◆ **WORK REQUEST**: Below are the records; print them again exactly and omit the pictures.

◆ **MATERIALS PROVIDED**:
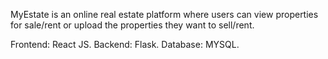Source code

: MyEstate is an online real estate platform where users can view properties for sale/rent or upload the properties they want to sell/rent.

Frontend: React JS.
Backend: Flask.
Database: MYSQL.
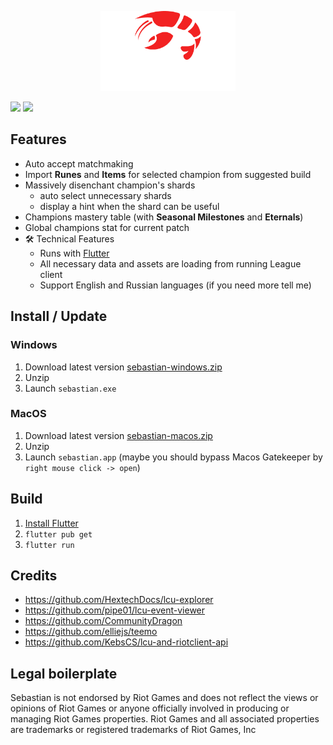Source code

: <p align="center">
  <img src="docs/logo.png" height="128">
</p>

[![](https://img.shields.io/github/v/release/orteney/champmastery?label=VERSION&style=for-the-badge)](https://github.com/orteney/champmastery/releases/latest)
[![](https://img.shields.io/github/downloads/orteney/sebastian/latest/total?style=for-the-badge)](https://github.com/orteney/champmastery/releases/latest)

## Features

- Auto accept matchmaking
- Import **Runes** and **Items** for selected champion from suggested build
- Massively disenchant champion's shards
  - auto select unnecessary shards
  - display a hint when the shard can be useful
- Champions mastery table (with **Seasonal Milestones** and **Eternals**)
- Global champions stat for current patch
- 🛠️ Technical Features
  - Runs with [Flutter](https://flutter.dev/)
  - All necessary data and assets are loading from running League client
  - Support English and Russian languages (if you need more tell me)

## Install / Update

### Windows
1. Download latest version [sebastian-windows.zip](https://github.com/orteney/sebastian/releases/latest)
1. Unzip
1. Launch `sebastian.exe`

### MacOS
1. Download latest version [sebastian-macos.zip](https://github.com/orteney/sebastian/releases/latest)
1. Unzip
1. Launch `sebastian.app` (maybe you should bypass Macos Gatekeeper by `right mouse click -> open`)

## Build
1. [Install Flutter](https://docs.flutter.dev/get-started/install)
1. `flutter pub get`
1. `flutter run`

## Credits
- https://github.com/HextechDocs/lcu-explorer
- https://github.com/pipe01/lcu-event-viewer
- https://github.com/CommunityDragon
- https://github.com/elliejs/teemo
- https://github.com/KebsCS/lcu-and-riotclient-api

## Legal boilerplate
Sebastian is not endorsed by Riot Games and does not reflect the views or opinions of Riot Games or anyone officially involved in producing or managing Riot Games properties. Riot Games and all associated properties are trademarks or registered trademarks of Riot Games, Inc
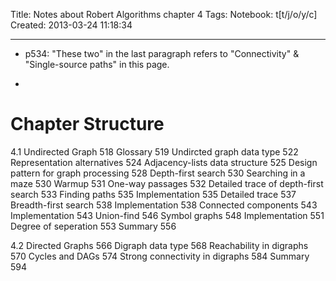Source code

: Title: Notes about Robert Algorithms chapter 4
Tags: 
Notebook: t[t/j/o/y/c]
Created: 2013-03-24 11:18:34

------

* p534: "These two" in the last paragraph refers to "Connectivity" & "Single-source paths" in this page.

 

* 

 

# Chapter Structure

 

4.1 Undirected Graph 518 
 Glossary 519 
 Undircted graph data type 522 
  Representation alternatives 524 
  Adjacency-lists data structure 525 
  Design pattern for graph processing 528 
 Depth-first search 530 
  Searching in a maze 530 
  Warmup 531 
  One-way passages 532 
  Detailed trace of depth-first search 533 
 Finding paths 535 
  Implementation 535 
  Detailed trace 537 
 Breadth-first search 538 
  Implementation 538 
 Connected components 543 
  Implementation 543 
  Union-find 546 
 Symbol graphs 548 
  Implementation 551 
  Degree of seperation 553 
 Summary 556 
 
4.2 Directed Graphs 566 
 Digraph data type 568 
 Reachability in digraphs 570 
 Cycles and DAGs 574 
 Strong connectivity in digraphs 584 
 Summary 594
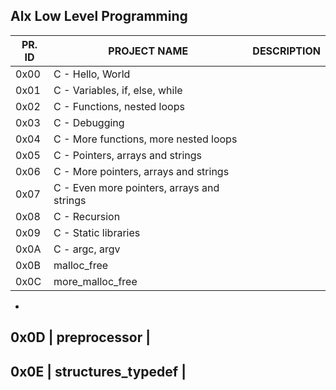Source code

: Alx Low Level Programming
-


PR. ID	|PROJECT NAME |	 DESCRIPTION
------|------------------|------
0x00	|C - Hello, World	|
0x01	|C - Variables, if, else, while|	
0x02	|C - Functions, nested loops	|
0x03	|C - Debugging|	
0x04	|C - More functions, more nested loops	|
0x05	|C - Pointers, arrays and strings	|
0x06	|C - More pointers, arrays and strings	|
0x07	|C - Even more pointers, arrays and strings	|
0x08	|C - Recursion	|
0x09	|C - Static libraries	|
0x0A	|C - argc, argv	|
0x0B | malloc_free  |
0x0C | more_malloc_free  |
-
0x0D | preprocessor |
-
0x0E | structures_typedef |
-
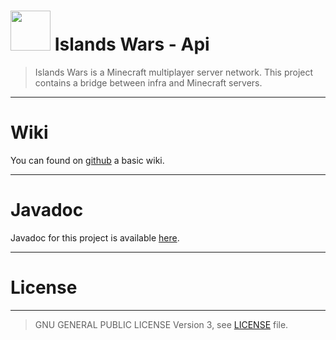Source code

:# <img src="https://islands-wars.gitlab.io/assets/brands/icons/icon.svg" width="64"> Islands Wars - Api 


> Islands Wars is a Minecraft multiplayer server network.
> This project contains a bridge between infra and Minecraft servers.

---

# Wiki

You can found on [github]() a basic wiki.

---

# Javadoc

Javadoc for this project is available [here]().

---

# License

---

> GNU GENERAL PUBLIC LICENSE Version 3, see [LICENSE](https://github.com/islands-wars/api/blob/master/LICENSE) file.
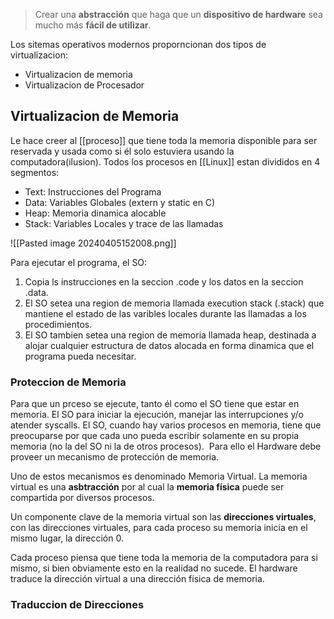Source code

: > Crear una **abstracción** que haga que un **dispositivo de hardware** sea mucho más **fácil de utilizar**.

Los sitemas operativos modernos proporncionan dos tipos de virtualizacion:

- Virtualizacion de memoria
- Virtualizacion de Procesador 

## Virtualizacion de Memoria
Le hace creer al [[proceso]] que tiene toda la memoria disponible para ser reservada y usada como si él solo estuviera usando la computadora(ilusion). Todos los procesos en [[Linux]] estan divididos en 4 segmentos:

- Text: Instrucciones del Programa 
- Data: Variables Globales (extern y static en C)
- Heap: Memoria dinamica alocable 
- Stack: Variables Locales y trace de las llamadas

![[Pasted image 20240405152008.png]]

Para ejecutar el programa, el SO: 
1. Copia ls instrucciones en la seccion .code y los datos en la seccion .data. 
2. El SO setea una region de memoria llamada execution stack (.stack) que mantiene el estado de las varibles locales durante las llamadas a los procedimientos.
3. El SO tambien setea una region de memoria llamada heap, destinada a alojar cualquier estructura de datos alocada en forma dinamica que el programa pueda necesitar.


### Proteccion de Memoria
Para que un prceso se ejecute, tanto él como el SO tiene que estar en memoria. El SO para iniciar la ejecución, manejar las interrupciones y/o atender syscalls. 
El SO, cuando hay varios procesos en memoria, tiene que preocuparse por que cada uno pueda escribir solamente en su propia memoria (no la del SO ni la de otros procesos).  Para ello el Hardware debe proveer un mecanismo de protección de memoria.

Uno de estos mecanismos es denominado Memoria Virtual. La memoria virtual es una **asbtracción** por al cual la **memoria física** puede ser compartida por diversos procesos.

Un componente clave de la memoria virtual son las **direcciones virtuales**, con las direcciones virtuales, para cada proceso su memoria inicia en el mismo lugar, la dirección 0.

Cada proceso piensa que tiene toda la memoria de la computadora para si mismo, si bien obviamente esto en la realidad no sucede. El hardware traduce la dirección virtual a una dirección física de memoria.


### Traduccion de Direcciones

◆ **EXERCISE RESPONSE**:
Source code

: MyEstate is an online real estate platform where users can view properties for sale/rent or upload the properties they want to sell/rent.

Frontend: React JS.
Backend: Flask.
Database: MYSQL.
Source code

: <p align="center">
  <img src="docs/logo.png" height="128">
</p>

[![](https://img.shields.io/github/v/release/orteney/champmastery?label=VERSION&style=for-the-badge)](https://github.com/orteney/champmastery/releases/latest)
[![](https://img.shields.io/github/downloads/orteney/sebastian/latest/total?style=for-the-badge)](https://github.com/orteney/champmastery/releases/latest)

## Features

- Auto accept matchmaking
- Import **Runes** and **Items** for selected champion from suggested build
- Massively disenchant champion's shards
  - auto select unnecessary shards
  - display a hint when the shard can be useful
- Champions mastery table (with **Seasonal Milestones** and **Eternals**)
- Global champions stat for current patch
- 🛠️ Technical Features
  - Runs with [Flutter](https://flutter.dev/)
  - All necessary data and assets are loading from running League client
  - Support English and Russian languages (if you need more tell me)

## Install / Update

### Windows
1. Download latest version [sebastian-windows.zip](https://github.com/orteney/sebastian/releases/latest)
1. Unzip
1. Launch `sebastian.exe`

### MacOS
1. Download latest version [sebastian-macos.zip](https://github.com/orteney/sebastian/releases/latest)
1. Unzip
1. Launch `sebastian.app` (maybe you should bypass Macos Gatekeeper by `right mouse click -> open`)

## Build
1. [Install Flutter](https://docs.flutter.dev/get-started/install)
1. `flutter pub get`
1. `flutter run`

## Credits
- https://github.com/HextechDocs/lcu-explorer
- https://github.com/pipe01/lcu-event-viewer
- https://github.com/CommunityDragon
- https://github.com/elliejs/teemo
- https://github.com/KebsCS/lcu-and-riotclient-api

## Legal boilerplate
Sebastian is not endorsed by Riot Games and does not reflect the views or opinions of Riot Games or anyone officially involved in producing or managing Riot Games properties. Riot Games and all associated properties are trademarks or registered trademarks of Riot Games, Inc
Source code

: Title: Notes about Robert Algorithms chapter 4
Tags: 
Notebook: t[t/j/o/y/c]
Created: 2013-03-24 11:18:34

------

* p534: "These two" in the last paragraph refers to "Connectivity" & "Single-source paths" in this page.

 

* 

 

# Chapter Structure

 

4.1 Undirected Graph 518 
 Glossary 519 
 Undircted graph data type 522 
  Representation alternatives 524 
  Adjacency-lists data structure 525 
  Design pattern for graph processing 528 
 Depth-first search 530 
  Searching in a maze 530 
  Warmup 531 
  One-way passages 532 
  Detailed trace of depth-first search 533 
 Finding paths 535 
  Implementation 535 
  Detailed trace 537 
 Breadth-first search 538 
  Implementation 538 
 Connected components 543 
  Implementation 543 
  Union-find 546 
 Symbol graphs 548 
  Implementation 551 
  Degree of seperation 553 
 Summary 556 
 
4.2 Directed Graphs 566 
 Digraph data type 568 
 Reachability in digraphs 570 
 Cycles and DAGs 574 
 Strong connectivity in digraphs 584 
 Summary 594
Source code

: Alx Low Level Programming
-


PR. ID	|PROJECT NAME |	 DESCRIPTION
------|------------------|------
0x00	|C - Hello, World	|
0x01	|C - Variables, if, else, while|	
0x02	|C - Functions, nested loops	|
0x03	|C - Debugging|	
0x04	|C - More functions, more nested loops	|
0x05	|C - Pointers, arrays and strings	|
0x06	|C - More pointers, arrays and strings	|
0x07	|C - Even more pointers, arrays and strings	|
0x08	|C - Recursion	|
0x09	|C - Static libraries	|
0x0A	|C - argc, argv	|
0x0B | malloc_free  |
0x0C | more_malloc_free  |
-
0x0D | preprocessor |
-
0x0E | structures_typedef |
-
Source code

:# <img src="https://islands-wars.gitlab.io/assets/brands/icons/icon.svg" width="64"> Islands Wars - Api 


> Islands Wars is a Minecraft multiplayer server network.
> This project contains a bridge between infra and Minecraft servers.

---

# Wiki

You can found on [github]() a basic wiki.

---

# Javadoc

Javadoc for this project is available [here]().

---

# License

---

> GNU GENERAL PUBLIC LICENSE Version 3, see [LICENSE](https://github.com/islands-wars/api/blob/master/LICENSE) file.
Source code

: > Crear una **abstracción** que haga que un **dispositivo de hardware** sea mucho más **fácil de utilizar**.

Los sitemas operativos modernos proporncionan dos tipos de virtualizacion:

- Virtualizacion de memoria
- Virtualizacion de Procesador 

## Virtualizacion de Memoria
Le hace creer al [[proceso]] que tiene toda la memoria disponible para ser reservada y usada como si él solo estuviera usando la computadora(ilusion). Todos los procesos en [[Linux]] estan divididos en 4 segmentos:

- Text: Instrucciones del Programa 
- Data: Variables Globales (extern y static en C)
- Heap: Memoria dinamica alocable 
- Stack: Variables Locales y trace de las llamadas

![[Pasted image 20240405152008.png]]

Para ejecutar el programa, el SO: 
1. Copia ls instrucciones en la seccion .code y los datos en la seccion .data. 
2. El SO setea una region de memoria llamada execution stack (.stack) que mantiene el estado de las varibles locales durante las llamadas a los procedimientos.
3. El SO tambien setea una region de memoria llamada heap, destinada a alojar cualquier estructura de datos alocada en forma dinamica que el programa pueda necesitar.


### Proteccion de Memoria
Para que un prceso se ejecute, tanto él como el SO tiene que estar en memoria. El SO para iniciar la ejecución, manejar las interrupciones y/o atender syscalls. 
El SO, cuando hay varios procesos en memoria, tiene que preocuparse por que cada uno pueda escribir solamente en su propia memoria (no la del SO ni la de otros procesos).  Para ello el Hardware debe proveer un mecanismo de protección de memoria.

Uno de estos mecanismos es denominado Memoria Virtual. La memoria virtual es una **asbtracción** por al cual la **memoria física** puede ser compartida por diversos procesos.

Un componente clave de la memoria virtual son las **direcciones virtuales**, con las direcciones virtuales, para cada proceso su memoria inicia en el mismo lugar, la dirección 0.

Cada proceso piensa que tiene toda la memoria de la computadora para si mismo, si bien obviamente esto en la realidad no sucede. El hardware traduce la dirección virtual a una dirección física de memoria.


### Traduccion de Direcciones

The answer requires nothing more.